## Your task
Which lines have the string "every"? Copy all of them from the entries below.

Extracted data entries:
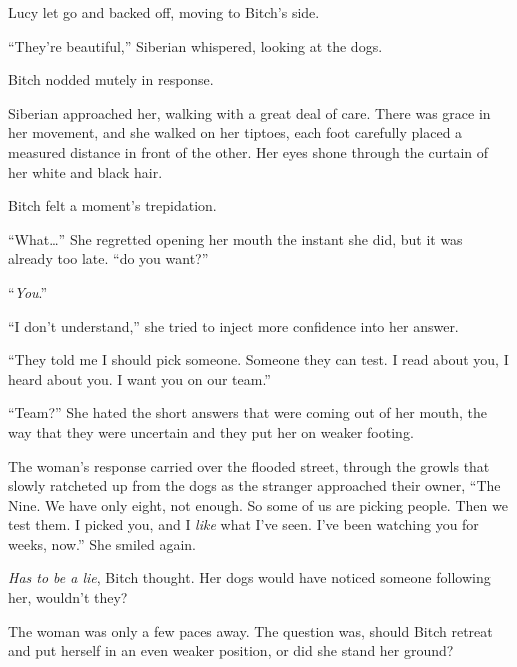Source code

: Lucy let go and backed off, moving to Bitch's side.



``They're beautiful,'' Siberian whispered, looking at the dogs.



Bitch nodded mutely in response.



Siberian approached her, walking with a great deal of care.  There was grace in her movement, and she walked on her tiptoes, each foot carefully placed a measured distance in front of the other.  Her eyes shone through the curtain of her white and black hair.



Bitch felt a moment's trepidation.



``What\ldots'' She regretted opening her mouth the instant she did, but it was already too late.  ``do you want?''



``\emph{You}.''



``I don't understand,'' she tried to inject more confidence into her answer.



``They told me I should pick someone.  Someone they can test.  I read about you, I heard about you.  I want you on our team.''



``Team?''  She hated the short answers that were coming out of her mouth, the way that they were uncertain and they put her on weaker footing.



The woman's response carried over the flooded street, through the growls that slowly ratcheted up from the dogs as the stranger approached their owner, ``The Nine.  We have only eight, not enough.  So some of us are picking people.  Then we test them.  I picked you, and I \emph{like} what I've seen.  I've been watching you for weeks, now.''  She smiled again.



\emph{Has to be a lie}, Bitch thought.  Her dogs would have noticed someone following her, wouldn't they?



The woman was only a few paces away.  The question was, should Bitch retreat and put herself in an even weaker position, or did she stand her ground?



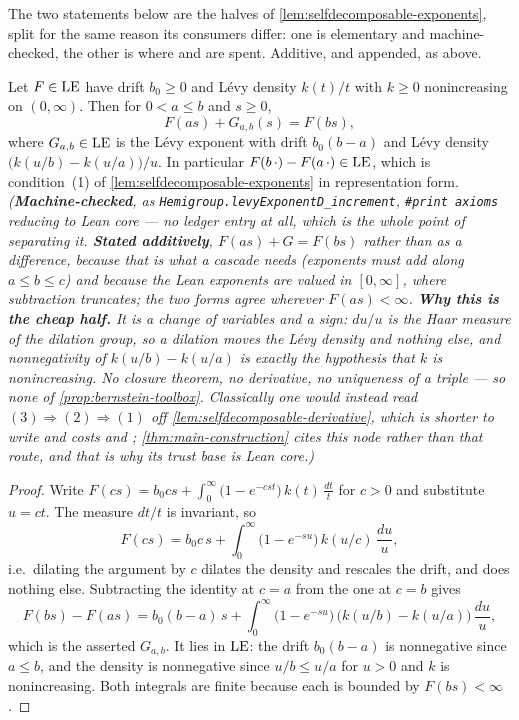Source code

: \bigskip

The two statements below are the halves of \ref{lem:selfdecomposable-exponents}, split for the
same reason its consumers differ: one is elementary and machine-checked, the other is where
 and  are spent. Additive, and appended, as above.

\begin{lemma}\label{lem:selfdecomposable-increment}
\leanok
Let $F \in \LE$ have drift $b_0 \ge 0$ and Lévy density $k(t)/t$ with $k \ge 0$ nonincreasing on
$(0,\infty)$. Then for $0 < a \le b$ and $s \ge 0$,
\[
  F(a s) + G_{a,b}(s) = F(b s),
\]
where $G_{a,b} \in \LE$ is the Lévy exponent with drift $b_0(b-a)$ and Lévy density
$\bigl(k(u/b) - k(u/a)\bigr)/u$. In particular $F(b\,\cdot) - F(a\,\cdot) \in \LE$, which is
condition~(1) of \ref{lem:selfdecomposable-exponents} in representation form.
\statusT\quad\emph{(\textbf{Machine-checked}, as
\texttt{Hemigroup.levyExponentD\_increment}, \texttt{\#print axioms} reducing to Lean core ---
no ledger entry at all, which is the whole point of separating it. \textbf{Stated additively},
$F(as) + G = F(bs)$ rather than as a difference, because that is what a cascade needs
(exponents must \emph{add} along $a \le b \le c$) and because the Lean exponents are valued in
$[0,\infty]$, where subtraction truncates; the two forms agree wherever $F(as) < \infty$.
\textbf{Why this is the cheap half.} It is a change of variables and a sign: $du/u$ is the Haar
measure of the dilation group, so a dilation moves the Lévy density and nothing else, and
nonnegativity of $k(u/b) - k(u/a)$ is exactly the hypothesis that $k$ is nonincreasing. No
closure theorem, no derivative, no uniqueness of a triple --- so none of
\ref{prop:bernstein-toolbox}. Classically one would instead read $(3) \Rightarrow (2)
\Rightarrow (1)$ off \ref{lem:selfdecomposable-derivative}, which is shorter to write and costs
 and ; \ref{thm:main-construction} cites this node rather than that route,
and that is why its trust base is Lean core.)}
\end{lemma}

\begin{proof}
\leanok
Write $F(cs) = b_0 c s + \int_0^\infty \bigl(1 - e^{-cst}\bigr)\,k(t)\,\frac{dt}{t}$ for $c > 0$
and substitute $u = ct$. The measure $dt/t$ is invariant, so
\[
  F(cs) = b_0 c\, s + \int_0^\infty \bigl(1 - e^{-su}\bigr)\, k(u/c)\,\frac{du}{u} ,
\]
i.e.\ dilating the argument by $c$ dilates the density and rescales the drift, and does nothing
else. Subtracting the identity at $c = a$ from the one at $c = b$ gives
\[
  F(bs) - F(as) = b_0 (b-a)\, s
    + \int_0^\infty \bigl(1 - e^{-su}\bigr)\,\bigl(k(u/b) - k(u/a)\bigr)\,\frac{du}{u},
\]
which is the asserted $G_{a,b}$. It lies in $\LE$: the drift $b_0(b-a)$ is nonnegative since
$a \le b$, and the density is nonnegative since $u/b \le u/a$ for $u > 0$ and $k$ is
nonincreasing. Both integrals are finite because each is bounded by $F(bs) < \infty$.
\end{proof}

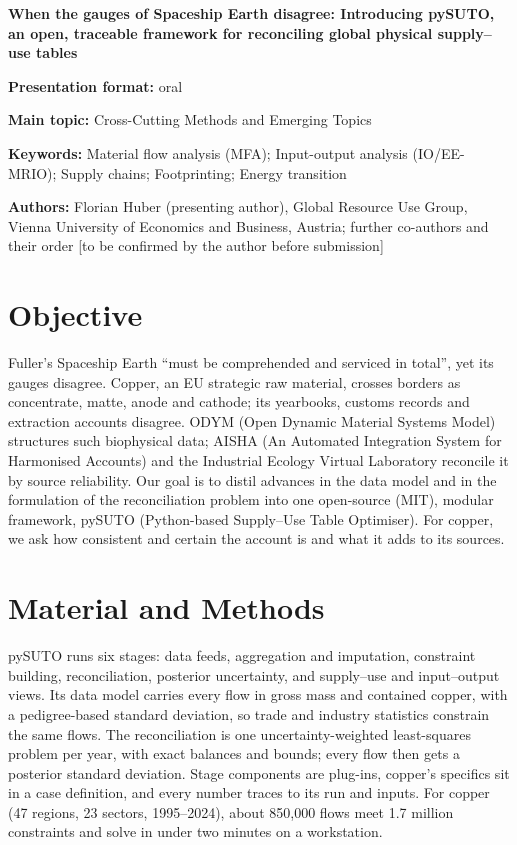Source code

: \documentclass[11pt,a4paper]{article}
\begin{document}
{\Large\bfseries When the gauges of Spaceship Earth disagree: Introducing pySUTO, an open,
traceable framework for reconciling global physical supply--use tables\par}

\medskip
\textbf{Presentation format:} oral

\textbf{Main topic:} Cross-Cutting Methods and Emerging Topics

\textbf{Keywords:} Material flow analysis (MFA); Input-output analysis (IO/EE-MRIO); Supply
chains; Footprinting; Energy transition

\textbf{Authors:} Florian Huber (presenting author), Global Resource Use Group, Vienna
University of Economics and Business, Austria; further co-authors and their order [to be
confirmed by the author before submission]

\section*{Objective}

Fuller's Spaceship Earth ``must be comprehended and serviced in total'', yet its gauges
disagree. Copper, an EU strategic raw material, crosses borders as concentrate, matte,
anode and cathode; its yearbooks, customs records and extraction accounts disagree. ODYM
(Open Dynamic Material Systems Model) structures such biophysical data; AISHA (An Automated
Integration System for Harmonised Accounts) and the Industrial Ecology Virtual Laboratory
reconcile it by source reliability. Our goal is to distil advances in the data model and in
the formulation of the reconciliation problem into one open-source (MIT), modular
framework, pySUTO (Python-based Supply--Use Table Optimiser). For copper, we ask how
consistent and certain the account is and what it adds to its sources.

\section*{Material and Methods}

pySUTO runs six stages: data feeds, aggregation and imputation, constraint building,
reconciliation, posterior uncertainty, and supply--use and input--output views. Its data
model carries every flow in gross mass and contained copper, with a pedigree-based
standard deviation, so trade and industry statistics constrain the same flows. The
reconciliation is one uncertainty-weighted least-squares problem per year, with exact
balances and bounds; every flow then gets a posterior standard deviation. Stage components
are plug-ins, copper's specifics sit in a case definition, and every number traces to its
run and inputs. For copper (47 regions, 23 sectors, 1995--2024), about 850,000 flows meet
1.7 million constraints and solve in under two minutes on a workstation.
\end{document}
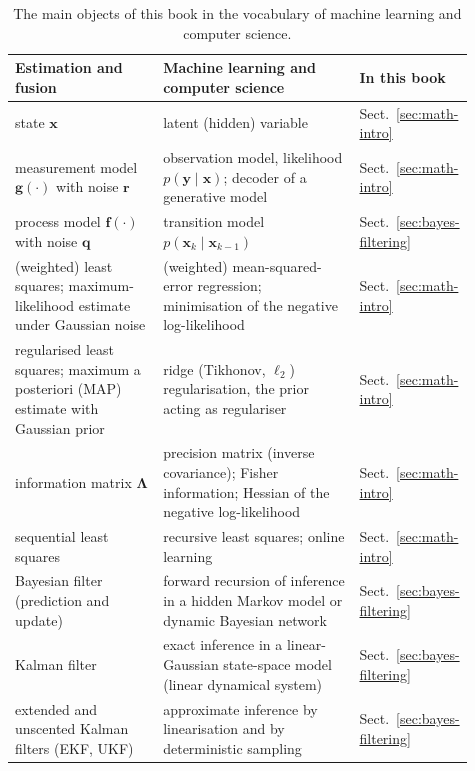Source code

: \documentclass[graybox,envcountchap]{style/SNmono}
\begin{document}
\begin{table}[!t]
    \centering
    \footnotesize
    \setlength{\tabcolsep}{4pt}
    \renewcommand{\arraystretch}{1.3}
    \caption{The main objects of this book in the vocabulary of machine learning and computer science.}
    \label{tab:ml-dictionary}
    \begin{tabular}{>{\raggedright\arraybackslash}p{0.33\linewidth} >{\raggedright\arraybackslash}p{0.44\linewidth} >{\raggedright\arraybackslash}p{0.14\linewidth}}
        \hline
        \textbf{Estimation and fusion} & \textbf{Machine learning and computer science} & \textbf{In this book} \\
        \hline
        state $\mathbf{x}$ & latent (hidden) variable & Sect.~\ref{sec:math-intro} \\
        measurement model $\mathbf{g}(\cdot)$ with noise $\mathbf{r}$ & observation model, likelihood $p(\mathbf{y}\mid\mathbf{x})$; decoder of a generative model & Sect.~\ref{sec:math-intro} \\
        process model $\mathbf{f}(\cdot)$ with noise $\mathbf{q}$ & transition model $p(\mathbf{x}_k\mid\mathbf{x}_{k-1})$ & Sect.~\ref{sec:bayes-filtering} \\
        (weighted) least squares; maximum-likelihood estimate under Gaussian noise & (weighted) mean-squared-error regression; minimisation of the negative log-likelihood & Sect.~\ref{sec:math-intro} \\
        regularised least squares; maximum a posteriori (MAP) estimate with Gaussian prior & ridge (Tikhonov, $\ell_2$) regularisation, the prior acting as regulariser & Sect.~\ref{sec:math-intro} \\
        information matrix $\mathbf{\Lambda}$ & precision matrix (inverse covariance); Fisher information; Hessian of the negative log-likelihood & Sect.~\ref{sec:math-intro} \\
        sequential least squares & recursive least squares; online learning & Sect.~\ref{sec:math-intro} \\
        Bayesian filter (prediction and update) & forward recursion of inference in a hidden Markov model or dynamic Bayesian network & Sect.~\ref{sec:bayes-filtering} \\
        Kalman filter & exact inference in a linear-Gaussian state-space model (linear dynamical system) & Sect.~\ref{sec:bayes-filtering} \\
       extended and unscented Kalman filters (EKF, UKF) & approximate inference by linearisation and by deterministic sampling & Sect.~\ref{sec:bayes-filtering} \\

\end{tabular}
\end{table}
\end{document}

## Solution for this problem
model carries every flow in gross mass and contained copper, with a pedigree-based
balances and bounds; every flow then gets a posterior standard deviation. Stage components
are plug-ins, copper's specifics sit in a case definition, and every number traces to its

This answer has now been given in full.